— Task directions —
Leave out all images and set down the records exactly as given.

— Given records —
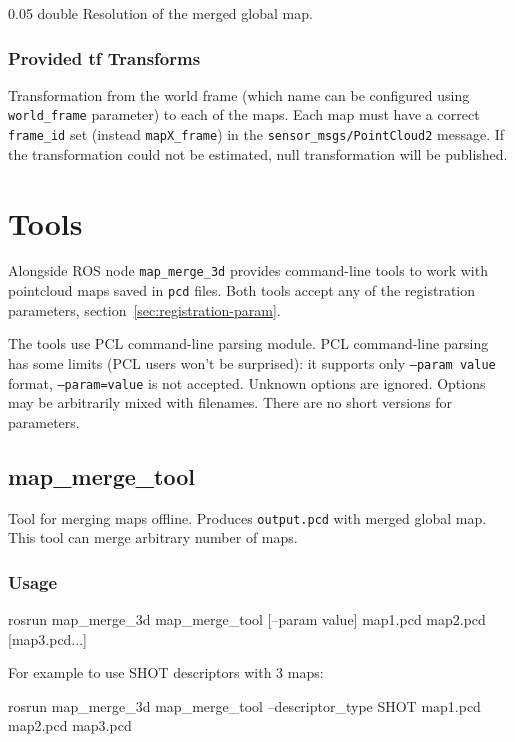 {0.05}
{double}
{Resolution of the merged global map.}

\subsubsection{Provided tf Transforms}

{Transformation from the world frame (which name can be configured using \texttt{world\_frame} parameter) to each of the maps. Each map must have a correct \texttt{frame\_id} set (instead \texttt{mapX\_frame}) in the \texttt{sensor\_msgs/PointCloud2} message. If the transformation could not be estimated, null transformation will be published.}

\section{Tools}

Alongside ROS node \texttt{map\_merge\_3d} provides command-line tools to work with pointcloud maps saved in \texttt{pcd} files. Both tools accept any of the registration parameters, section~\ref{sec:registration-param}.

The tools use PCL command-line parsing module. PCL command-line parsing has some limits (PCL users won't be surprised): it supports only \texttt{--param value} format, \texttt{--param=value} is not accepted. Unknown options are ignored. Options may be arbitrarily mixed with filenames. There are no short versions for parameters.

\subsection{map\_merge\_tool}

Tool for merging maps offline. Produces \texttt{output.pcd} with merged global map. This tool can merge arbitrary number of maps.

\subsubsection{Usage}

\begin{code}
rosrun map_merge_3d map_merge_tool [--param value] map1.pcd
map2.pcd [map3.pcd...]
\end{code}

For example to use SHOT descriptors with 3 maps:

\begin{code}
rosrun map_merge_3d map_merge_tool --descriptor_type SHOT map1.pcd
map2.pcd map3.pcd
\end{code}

— Task answer —
 {0.05}
{double}
{Resolution of the merged global map.}

\subsubsection{Provided tf Transforms}

{Transformation from the world frame (which name can be configured using \texttt{world\_frame} parameter) to each of the maps. Each map must have a correct \texttt{frame\_id} set (instead \texttt{mapX\_frame}) in the \texttt{sensor\_msgs/PointCloud2} message. If the transformation could not be estimated, null transformation will be published.}

\section{Tools}

Alongside ROS node \texttt{map\_merge\_3d} provides command-line tools to work with pointcloud maps saved in \texttt{pcd} files. Both tools accept any of the registration parameters, section~\ref{sec:registration-param}.

The tools use PCL command-line parsing module. PCL command-line parsing has some limits (PCL users won't be surprised): it supports only \texttt{--param value} format, \texttt{--param=value} is not accepted. Unknown options are ignored. Options may be arbitrarily mixed with filenames. There are no short versions for parameters.

\subsection{map\_merge\_tool}

Tool for merging maps offline. Produces \texttt{output.pcd} with merged global map. This tool can merge arbitrary number of maps.

\subsubsection{Usage}

\begin{code}
rosrun map_merge_3d map_merge_tool [--param value] map1.pcd
map2.pcd [map3.pcd...]
\end{code}

For example to use SHOT descriptors with 3 maps:

\begin{code}
rosrun map_merge_3d map_merge_tool --descriptor_type SHOT map1.pcd
map2.pcd map3.pcd
\end{code}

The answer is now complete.